William decided that all things considered it was best to make a day of it.
[Illustration: WILLIAM’S SPIRITS SANK A LITTLE AS HE APPROACHED THE GATE. HE COULD SEE THROUGH THE TREES THE FAT CARAVAN-OWNER GESTICULATING AT THE DOOR.]
He spent part of the afternoon in throwing stones at a scarecrow. His aim was fairly good, and he succeeded in knocking off the hat and finally prostrating the wooden framework. Followed—an exciting chase by an angry farmer.
It was after tea-time when he returned home, walking with careless bravado as of a criminal who has drunk of crime to its very depth and flaunts it before the world. His spirits sank a little as he approached the gate. He could see through the trees the fat caravan-owner gesticulating at the door. Helped by the villagers, he had tracked William. Phrases floated to him through the summer air.
“Mine beautiful caravan.... Ach.... Gott in Himmel!”
He could see the gardener smiling in the distance. There was a small blue bruise on his shining head. William judged from the smile that he had laid his formal complaint before authority.

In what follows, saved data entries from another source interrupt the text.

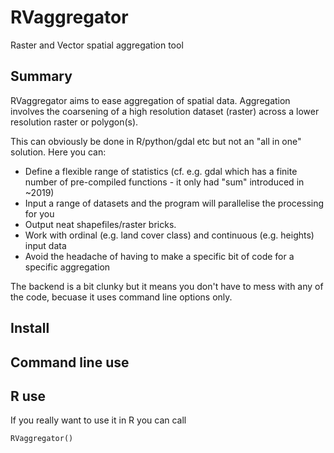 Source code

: # RVaggregator
Raster and Vector spatial aggregation tool

## Summary

RVaggregator aims to ease aggregation of spatial data. Aggregation involves the coarsening of a high resolution dataset (raster) across a lower resolution raster or polygon(s). 

This can obviously be done in R/python/gdal etc but not an "all in one" solution. Here you can:
- Define a flexible range of statistics (cf. e.g. gdal which has a finite number of pre-compiled functions - it  only had "sum" introduced in ~2019)
- Input a range of datasets and the program will parallelise the processing for you
- Output neat shapefiles/raster bricks.
- Work with ordinal (e.g. land cover class) and continuous (e.g. heights) input data
- Avoid the headache of having to make a specific bit of code for a specific aggregation

The backend is a bit clunky but it means you don't have to mess with any of the code, becuase it uses command line options only. 

## Install

## Command line use 

## R use

If you really want to use it in R you can call
```
RVaggregator()
```
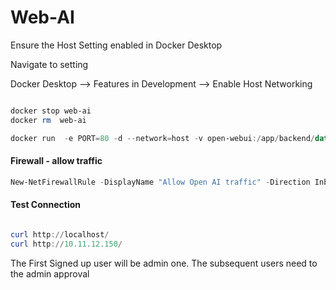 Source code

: # Web-AI 


Ensure the Host Setting enabled in Docker Desktop

Navigate to setting 

Docker Desktop --> Features in Development --> Enable Host Networking


```Powershell

docker stop web-ai
docker rm  web-ai

docker run  -e PORT=80 -d --network=host -v open-webui:/app/backend/data -e OLLAMA_BASE_URL=http://10.11.12.150:11434 --name web-ai --restart always ghcr.io/open-webui/open-webui:main

```

#### Firewall - allow traffic
```powershell 
New-NetFirewallRule -DisplayName "Allow Open AI traffic" -Direction Inbound -Protocol TCP -LocalPort 80 -Action Allow

```


#### Test Connection
```powershell

curl http://localhost/
curl http://10.11.12.150/

```


The First Signed up user will be admin one. The subsequent users need to the admin approval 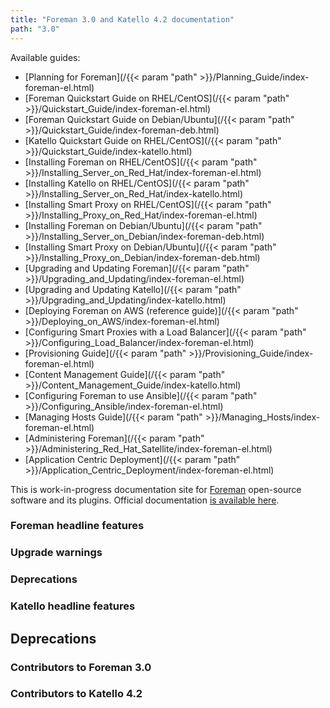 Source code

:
 ```yaml
---
title: "Foreman 3.0 and Katello 4.2 documentation"
path: "3.0"
---
```


Available guides:

* [Planning for Foreman](/{{< param "path" >}}/Planning_Guide/index-foreman-el.html)
* [Foreman Quickstart Guide on RHEL/CentOS](/{{< param "path" >}}/Quickstart_Guide/index-foreman-el.html)
* [Foreman Quickstart Guide on Debian/Ubuntu](/{{< param "path" >}}/Quickstart_Guide/index-foreman-deb.html)
* [Katello Quickstart Guide on RHEL/CentOS](/{{< param "path" >}}/Quickstart_Guide/index-katello.html)
* [Installing Foreman on RHEL/CentOS](/{{< param "path" >}}/Installing_Server_on_Red_Hat/index-foreman-el.html)
* [Installing Katello on RHEL/CentOS](/{{< param "path" >}}/Installing_Server_on_Red_Hat/index-katello.html)
* [Installing Smart Proxy on RHEL/CentOS](/{{< param "path" >}}/Installing_Proxy_on_Red_Hat/index-foreman-el.html)
* [Installing Foreman on Debian/Ubuntu](/{{< param "path" >}}/Installing_Server_on_Debian/index-foreman-deb.html)
* [Installing Smart Proxy on Debian/Ubuntu](/{{< param "path" >}}/Installing_Proxy_on_Debian/index-foreman-deb.html)
* [Upgrading and Updating Foreman](/{{< param "path" >}}/Upgrading_and_Updating/index-foreman-el.html)
* [Upgrading and Updating Katello](/{{< param "path" >}}/Upgrading_and_Updating/index-katello.html)
* [Deploying Foreman on AWS (reference guide)](/{{< param "path" >}}/Deploying_on_AWS/index-foreman-el.html)
* [Configuring Smart Proxies with a Load Balancer](/{{< param "path" >}}/Configuring_Load_Balancer/index-foreman-el.html)
* [Provisioning Guide](/{{< param "path" >}}/Provisioning_Guide/index-foreman-el.html)
* [Content Management Guide](/{{< param "path" >}}/Content_Management_Guide/index-katello.html)
* [Configuring Foreman to use Ansible](/{{< param "path" >}}/Configuring_Ansible/index-foreman-el.html)
* [Managing Hosts Guide](/{{< param "path" >}}/Managing_Hosts/index-foreman-el.html)
* [Administering Foreman](/{{< param "path" >}}/Administering_Red_Hat_Satellite/index-foreman-el.html)
* [Application Centric Deployment](/{{< param "path" >}}/Application_Centric_Deployment/index-foreman-el.html)

This is work-in-progress documentation site for <a href="https://www.theforeman.org">Foreman</a> open-source software and its
plugins. Official documentation [is available here](https://theforeman.org/manuals/latest/index.html).

### Foreman headline features

### Upgrade warnings

### Deprecations

### Katello headline features

## Deprecations

### Contributors to Foreman 3.0

### Contributors to Katello 4.2
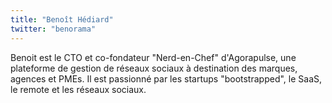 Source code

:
```yaml
---
title: "Benoît Hédiard"
twitter: "benorama"
---
```


Benoit est le CTO et co-fondateur "Nerd-en-Chef" d'Agorapulse, une plateforme de gestion de réseaux sociaux à destination des marques, agences et PMEs.
Il est passionné par les startups "bootstrapped", le SaaS, le remote et les réseaux sociaux.
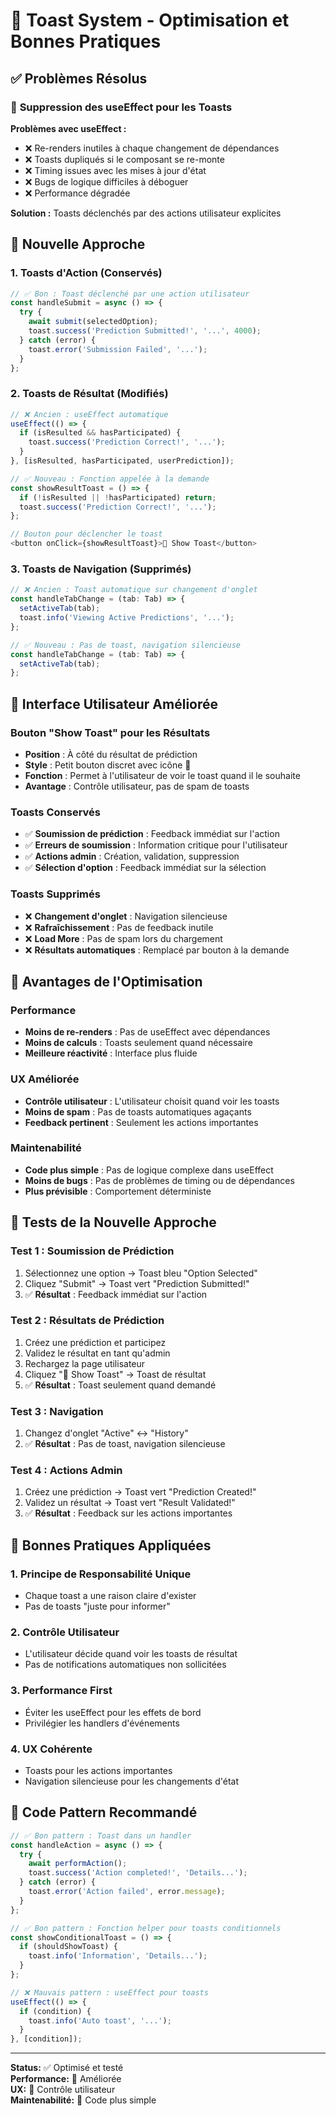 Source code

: # 🍞 Toast System - Optimisation et Bonnes Pratiques

## ✅ Problèmes Résolus

### 🚫 **Suppression des useEffect pour les Toasts**

**Problèmes avec useEffect :**
- ❌ Re-renders inutiles à chaque changement de dépendances
- ❌ Toasts dupliqués si le composant se re-monte
- ❌ Timing issues avec les mises à jour d'état
- ❌ Bugs de logique difficiles à déboguer
- ❌ Performance dégradée

**Solution :** Toasts déclenchés par des actions utilisateur explicites

## 🎯 **Nouvelle Approche**

### 1. **Toasts d'Action (Conservés)**
```typescript
// ✅ Bon : Toast déclenché par une action utilisateur
const handleSubmit = async () => {
  try {
    await submit(selectedOption);
    toast.success('Prediction Submitted!', '...', 4000);
  } catch (error) {
    toast.error('Submission Failed', '...');
  }
};
```

### 2. **Toasts de Résultat (Modifiés)**
```typescript
// ❌ Ancien : useEffect automatique
useEffect(() => {
  if (isResulted && hasParticipated) {
    toast.success('Prediction Correct!', '...');
  }
}, [isResulted, hasParticipated, userPrediction]);

// ✅ Nouveau : Fonction appelée à la demande
const showResultToast = () => {
  if (!isResulted || !hasParticipated) return;
  toast.success('Prediction Correct!', '...');
};

// Bouton pour déclencher le toast
<button onClick={showResultToast}>📢 Show Toast</button>
```

### 3. **Toasts de Navigation (Supprimés)**
```typescript
// ❌ Ancien : Toast automatique sur changement d'onglet
const handleTabChange = (tab: Tab) => {
  setActiveTab(tab);
  toast.info('Viewing Active Predictions', '...');
};

// ✅ Nouveau : Pas de toast, navigation silencieuse
const handleTabChange = (tab: Tab) => {
  setActiveTab(tab);
};
```

## 🎨 **Interface Utilisateur Améliorée**

### **Bouton "Show Toast" pour les Résultats**
- **Position** : À côté du résultat de prédiction
- **Style** : Petit bouton discret avec icône 📢
- **Fonction** : Permet à l'utilisateur de voir le toast quand il le souhaite
- **Avantage** : Contrôle utilisateur, pas de spam de toasts

### **Toasts Conservés**
- ✅ **Soumission de prédiction** : Feedback immédiat sur l'action
- ✅ **Erreurs de soumission** : Information critique pour l'utilisateur
- ✅ **Actions admin** : Création, validation, suppression
- ✅ **Sélection d'option** : Feedback immédiat sur la sélection

### **Toasts Supprimés**
- ❌ **Changement d'onglet** : Navigation silencieuse
- ❌ **Rafraîchissement** : Pas de feedback inutile
- ❌ **Load More** : Pas de spam lors du chargement
- ❌ **Résultats automatiques** : Remplacé par bouton à la demande

## 🚀 **Avantages de l'Optimisation**

### **Performance**
- **Moins de re-renders** : Pas de useEffect avec dépendances
- **Moins de calculs** : Toasts seulement quand nécessaire
- **Meilleure réactivité** : Interface plus fluide

### **UX Améliorée**
- **Contrôle utilisateur** : L'utilisateur choisit quand voir les toasts
- **Moins de spam** : Pas de toasts automatiques agaçants
- **Feedback pertinent** : Seulement les actions importantes

### **Maintenabilité**
- **Code plus simple** : Pas de logique complexe dans useEffect
- **Moins de bugs** : Pas de problèmes de timing ou de dépendances
- **Plus prévisible** : Comportement déterministe

## 🧪 **Tests de la Nouvelle Approche**

### **Test 1 : Soumission de Prédiction**
1. Sélectionnez une option → Toast bleu "Option Selected"
2. Cliquez "Submit" → Toast vert "Prediction Submitted!"
3. ✅ **Résultat** : Feedback immédiat sur l'action

### **Test 2 : Résultats de Prédiction**
1. Créez une prédiction et participez
2. Validez le résultat en tant qu'admin
3. Rechargez la page utilisateur
4. Cliquez "📢 Show Toast" → Toast de résultat
5. ✅ **Résultat** : Toast seulement quand demandé

### **Test 3 : Navigation**
1. Changez d'onglet "Active" ↔ "History"
2. ✅ **Résultat** : Pas de toast, navigation silencieuse

### **Test 4 : Actions Admin**
1. Créez une prédiction → Toast vert "Prediction Created!"
2. Validez un résultat → Toast vert "Result Validated!"
3. ✅ **Résultat** : Feedback sur les actions importantes

## 🎯 **Bonnes Pratiques Appliquées**

### **1. Principe de Responsabilité Unique**
- Chaque toast a une raison claire d'exister
- Pas de toasts "juste pour informer"

### **2. Contrôle Utilisateur**
- L'utilisateur décide quand voir les toasts de résultat
- Pas de notifications automatiques non sollicitées

### **3. Performance First**
- Éviter les useEffect pour les effets de bord
- Privilégier les handlers d'événements

### **4. UX Cohérente**
- Toasts pour les actions importantes
- Navigation silencieuse pour les changements d'état

## 🔧 **Code Pattern Recommandé**

```typescript
// ✅ Bon pattern : Toast dans un handler
const handleAction = async () => {
  try {
    await performAction();
    toast.success('Action completed!', 'Details...');
  } catch (error) {
    toast.error('Action failed', error.message);
  }
};

// ✅ Bon pattern : Fonction helper pour toasts conditionnels
const showConditionalToast = () => {
  if (shouldShowToast) {
    toast.info('Information', 'Details...');
  }
};

// ❌ Mauvais pattern : useEffect pour toasts
useEffect(() => {
  if (condition) {
    toast.info('Auto toast', '...');
  }
}, [condition]);
```

---

**Status:** ✅ Optimisé et testé  
**Performance:** 🚀 Améliorée  
**UX:** 🎯 Contrôle utilisateur  
**Maintenabilité:** 🔧 Code plus simple

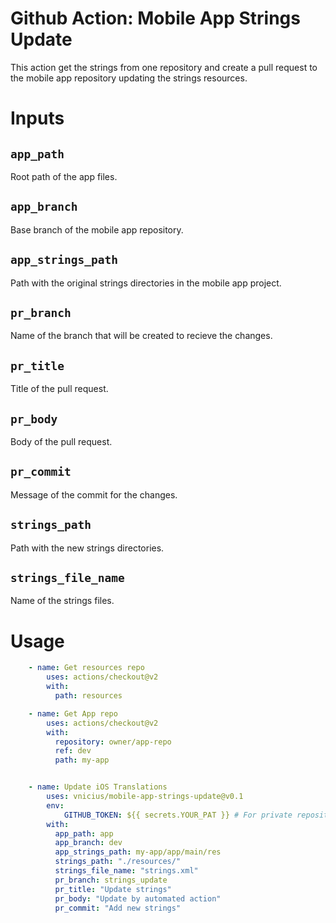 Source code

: # Github Action: Mobile App Strings Update

This action get the strings from one repository and create a pull request to the mobile app repository updating the strings resources.

# Inputs

## `app_path`

Root path of the app files.

## `app_branch`

Base branch of the mobile app repository.

## `app_strings_path`

Path with the original strings directories in the mobile app project.

## `pr_branch`

Name of the branch that will be created to recieve the changes.

## `pr_title`

Title of the pull request.

## `pr_body`

Body of the pull request.

## `pr_commit`

Message of the commit for the changes.

## `strings_path`

Path with the new strings directories.

## `strings_file_name`

Name of the strings files.

# Usage

```yml
    - name: Get resources repo
        uses: actions/checkout@v2
        with:
          path: resources

    - name: Get App repo
        uses: actions/checkout@v2
        with:
          repository: owner/app-repo
          ref: dev
          path: my-app


    - name: Update iOS Translations
        uses: vnicius/mobile-app-strings-update@v0.1
        env:
            GITHUB_TOKEN: ${{ secrets.YOUR_PAT }} # For private repositories
        with:
          app_path: app
          app_branch: dev
          app_strings_path: my-app/app/main/res
          strings_path: "./resources/"
          strings_file_name: "strings.xml"
          pr_branch: strings_update
          pr_title: "Update strings"
          pr_body: "Update by automated action"
          pr_commit: "Add new strings"
```
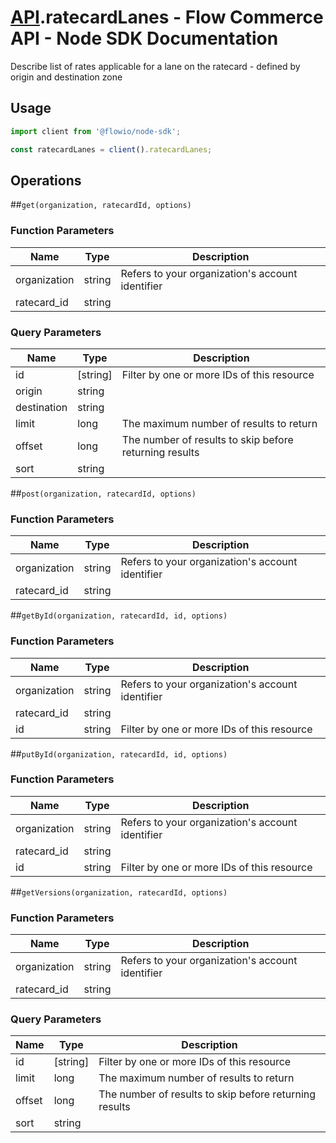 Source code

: # [API](README.md).ratecardLanes - Flow Commerce API - Node SDK Documentation

Describe list of rates applicable for a lane on the ratecard - defined by origin and destination zone

## Usage

```JavaScript
import client from '@flowio/node-sdk';

const ratecardLanes = client().ratecardLanes;
```

## Operations

##`get(organization, ratecardId, options)`

### Function Parameters

| Name  | Type | Description |
| ---- | ---- | ---- |
| organization | string | Refers to your organization&#x27;s account identifier |
| ratecard_id | string |  |

### Query Parameters

| Name  | Type | Description |
| ---- | ---- | ---- |
| id | [string] | Filter by one or more IDs of this resource |
| origin | string |  |
| destination | string |  |
| limit | long | The maximum number of results to return |
| offset | long | The number of results to skip before returning results |
| sort | string |  |

##`post(organization, ratecardId, options)`

### Function Parameters

| Name  | Type | Description |
| ---- | ---- | ---- |
| organization | string | Refers to your organization&#x27;s account identifier |
| ratecard_id | string |  |


##`getById(organization, ratecardId, id, options)`

### Function Parameters

| Name  | Type | Description |
| ---- | ---- | ---- |
| organization | string | Refers to your organization&#x27;s account identifier |
| ratecard_id | string |  |
| id | string | Filter by one or more IDs of this resource |


##`putById(organization, ratecardId, id, options)`

### Function Parameters

| Name  | Type | Description |
| ---- | ---- | ---- |
| organization | string | Refers to your organization&#x27;s account identifier |
| ratecard_id | string |  |
| id | string | Filter by one or more IDs of this resource |


##`getVersions(organization, ratecardId, options)`

### Function Parameters

| Name  | Type | Description |
| ---- | ---- | ---- |
| organization | string | Refers to your organization&#x27;s account identifier |
| ratecard_id | string |  |

### Query Parameters

| Name  | Type | Description |
| ---- | ---- | ---- |
| id | [string] | Filter by one or more IDs of this resource |
| limit | long | The maximum number of results to return |
| offset | long | The number of results to skip before returning results |
| sort | string |  |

William noticed that his father looked pale and harassed. He noticed, also, with a thrill of horror, that his hand was bound up, and that there was a long scratch down his cheek. He knew the cat had scratched somebody, but ... Crumbs!
A small boy came down the road and saw William hesitating at the open gateway.
“You’ll catch it!” he said cheerfully. “They’ve wrote to say you wasn’t in school.”
William crept round to the back of the house beneath the bushes. He felt that the time had come to give himself up to justice, but he wanted, as the popular saying is, to be sure of “getting his money’s worth.” There was the tin half full of green paint in the tool shed. He’d had his eye on it for some time. He went quietly round to the tool shed. Soon he was contemplating with a satisfied smile a green and enraged cat and a green and enraged hen. Then, bracing himself for the effort, he delivered himself up to justice. When all was said and done no punishment could be really adequate to a day like that.
* * * * *
Dusk was falling. William gazed pensively from his bedroom window. He was reviewing his day. He had almost forgotten the stormy and decidedly unpleasant scene with his father. Mr. Brown’s rhetoric had been rather lost on William, because its pearls of sarcasm had been so far above his head. And William had not been really loth to retire at once to bed. After all, it had been a very tiring day.